BEGIN

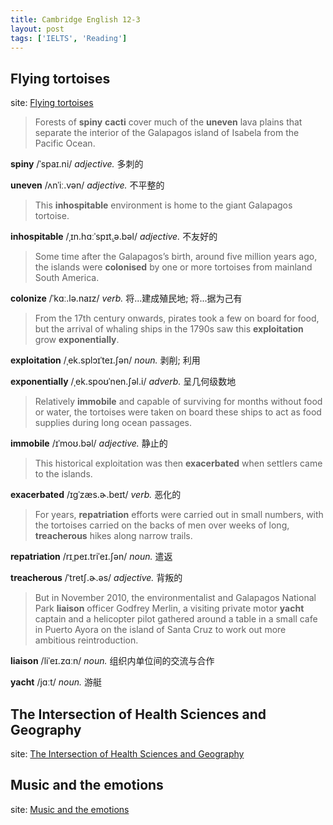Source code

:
 ```yaml
---
title: Cambridge English 12-3
layout: post
tags: ['IELTS', 'Reading']
---
```


## Flying tortoises

site: [Flying tortoises](https://mini-ielts.com/1143/reading/flying-tortoises)

> Forests of **spiny** **cacti** cover much of the **uneven** lava plains that separate the interior of the Galapagos island of Isabela from the Pacific Ocean.

**spiny** /ˈspaɪ.ni/ *adjective.* 多刺的

**uneven** /ʌnˈiː.vən/ *adjective.* 不平整的

> This **inhospitable** environment is home to the giant Galapagos tortoise.

**inhospitable** /ˌɪn.hɑːˈspɪt̬.ə.bəl/ *adjective.* 不友好的

> Some time after the Galapagos’s birth, around five million years ago, the islands were **colonised** by one or more tortoises from mainland South America.

**colonize** /ˈkɑː.lə.naɪz/ *verb.* 将...建成殖民地; 将...据为己有

> From the 17th century onwards, pirates took a few on board for food, but the arrival of whaling ships in the 1790s saw this **exploitation** grow **exponentially**.

**exploitation** /ˌek.splɔɪˈteɪ.ʃən/ *noun.* 剥削; 利用

**exponentially** /ˌek.spoʊˈnen.ʃəl.i/ *adverb.* 呈几何级数地

> Relatively **immobile** and capable of surviving for months without food or water, the tortoises were taken on board these ships to act as food supplies during long ocean passages.

**immobile** /ɪˈmoʊ.bəl/ *adjective.* 静止的

> This historical exploitation was then **exacerbated** when settlers came to the islands.

**exacerbated** /ɪɡˈzæs.ɚ.beɪt/ *verb.* 恶化的

> For years, **repatriation** efforts were carried out in small numbers, with the tortoises carried on the backs of men over weeks of long, **treacherous** hikes along narrow trails.

**repatriation** /rɪˌpeɪ.triˈeɪ.ʃən/ *noun.* 遣返

**treacherous** /ˈtretʃ.ɚ.əs/ *adjective.* 背叛的

> But in November 2010, the environmentalist and Galapagos National Park **liaison** officer Godfrey Merlin, a visiting private motor **yacht** captain and a helicopter pilot gathered around a table in a small cafe in Puerto Ayora on the island of Santa Cruz to work out more ambitious reintroduction.

**liaison** /liˈeɪ.zɑːn/ *noun.* 组织内单位间的交流与合作

**yacht** /jɑːt/ *noun.* 游艇



## The Intersection of Health Sciences and Geography

site: [The Intersection of Health Sciences and Geography](https://mini-ielts.com/1144/reading/the-intersection-of-health-sciences-and-geography)

## Music and the emotions

site: [Music and the emotions](https://mini-ielts.com/1145/reading/music-and-the-emotions)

END

Write out the material above once more, exactly as it reads, with no pictures.

Source code

:
 ```yaml
---
title: Cambridge English 12-3
layout: post
tags: ['IELTS', 'Reading']
---
```


## Flying tortoises

site: [Flying tortoises](https://mini-ielts.com/1143/reading/flying-tortoises)

> Forests of **spiny** **cacti** cover much of the **uneven** lava plains that separate the interior of the Galapagos island of Isabela from the Pacific Ocean.

**spiny** /ˈspaɪ.ni/ *adjective.* 多刺的

**uneven** /ʌnˈiː.vən/ *adjective.* 不平整的

> This **inhospitable** environment is home to the giant Galapagos tortoise.

**inhospitable** /ˌɪn.hɑːˈspɪt̬.ə.bəl/ *adjective.* 不友好的

> Some time after the Galapagos’s birth, around five million years ago, the islands were **colonised** by one or more tortoises from mainland South America.

**colonize** /ˈkɑː.lə.naɪz/ *verb.* 将...建成殖民地; 将...据为己有

> From the 17th century onwards, pirates took a few on board for food, but the arrival of whaling ships in the 1790s saw this **exploitation** grow **exponentially**.

**exploitation** /ˌek.splɔɪˈteɪ.ʃən/ *noun.* 剥削; 利用

**exponentially** /ˌek.spoʊˈnen.ʃəl.i/ *adverb.* 呈几何级数地

> Relatively **immobile** and capable of surviving for months without food or water, the tortoises were taken on board these ships to act as food supplies during long ocean passages.

**immobile** /ɪˈmoʊ.bəl/ *adjective.* 静止的

> This historical exploitation was then **exacerbated** when settlers came to the islands.

**exacerbated** /ɪɡˈzæs.ɚ.beɪt/ *verb.* 恶化的

> For years, **repatriation** efforts were carried out in small numbers, with the tortoises carried on the backs of men over weeks of long, **treacherous** hikes along narrow trails.

**repatriation** /rɪˌpeɪ.triˈeɪ.ʃən/ *noun.* 遣返

**treacherous** /ˈtretʃ.ɚ.əs/ *adjective.* 背叛的

> But in November 2010, the environmentalist and Galapagos National Park **liaison** officer Godfrey Merlin, a visiting private motor **yacht** captain and a helicopter pilot gathered around a table in a small cafe in Puerto Ayora on the island of Santa Cruz to work out more ambitious reintroduction.

**liaison** /liˈeɪ.zɑːn/ *noun.* 组织内单位间的交流与合作

**yacht** /jɑːt/ *noun.* 游艇



## The Intersection of Health Sciences and Geography

site: [The Intersection of Health Sciences and Geography](https://mini-ielts.com/1144/reading/the-intersection-of-health-sciences-and-geography)

## Music and the emotions

site: [Music and the emotions](https://mini-ielts.com/1145/reading/music-and-the-emotions)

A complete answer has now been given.